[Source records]

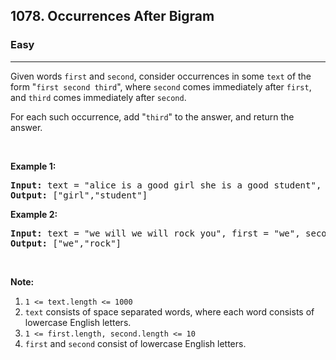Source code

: <h2>1078. Occurrences After Bigram</h2><h3>Easy</h3><hr><div><p>Given words <code>first</code> and <code>second</code>, consider occurrences in some&nbsp;<code>text</code> of the form "<code>first second third</code>", where <code>second</code> comes immediately after <code>first</code>, and <code>third</code> comes immediately after <code>second</code>.</p>

<p>For each such occurrence, add "<code>third</code>" to the answer, and return the answer.</p>

<p>&nbsp;</p>

<p><strong>Example 1:</strong></p>

<pre><strong>Input: </strong>text = <span id="example-input-1-1">"alice is a good girl she is a good student"</span>, first = <span id="example-input-1-2">"a"</span>, second = <span id="example-input-1-3">"good"</span>
<strong>Output: </strong><span id="example-output-1">["girl","student"]</span>
</pre>

<div>
<p><strong>Example 2:</strong></p>

<pre><strong>Input: </strong>text = <span id="example-input-2-1">"we will we will rock you"</span>, first = <span id="example-input-2-2">"we"</span>, second = <span id="example-input-2-3">"will"</span>
<strong>Output: </strong><span id="example-output-2">["we","rock"]</span>
</pre>

<p>&nbsp;</p>

<p><strong>Note:</strong></p>

<ol>
	<li><code>1 &lt;= text.length &lt;= 1000</code></li>
	<li><code>text</code> consists of space separated words, where each word consists of lowercase English letters.</li>
	<li><code>1 &lt;= first.length, second.length &lt;= 10</code></li>
	<li><code>first</code> and <code>second</code> consist of lowercase English letters.</li>
</ol>
</div>
</div>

* TASK:
Show every line from the entries that includes the word "length".

* OUTPUT FOR THIS EXERCISE:
	<li><code>1 &lt;= text.length &lt;= 1000</code></li>
	<li><code>1 &lt;= first.length, second.length &lt;= 10</code></li>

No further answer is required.